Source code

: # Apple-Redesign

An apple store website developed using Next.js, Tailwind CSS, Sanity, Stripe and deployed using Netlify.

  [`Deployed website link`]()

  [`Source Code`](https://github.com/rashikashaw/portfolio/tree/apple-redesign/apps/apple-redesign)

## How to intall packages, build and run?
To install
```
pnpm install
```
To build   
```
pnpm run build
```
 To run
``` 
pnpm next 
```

EXERCISE GOAL:
Reproduce each line of the records in which the word "Source" appears.

RESULT OF THIS EXERCISE:
Source code
  [`Source Code`](https://github.com/rashikashaw/portfolio/tree/apple-redesign/apps/apple-redesign)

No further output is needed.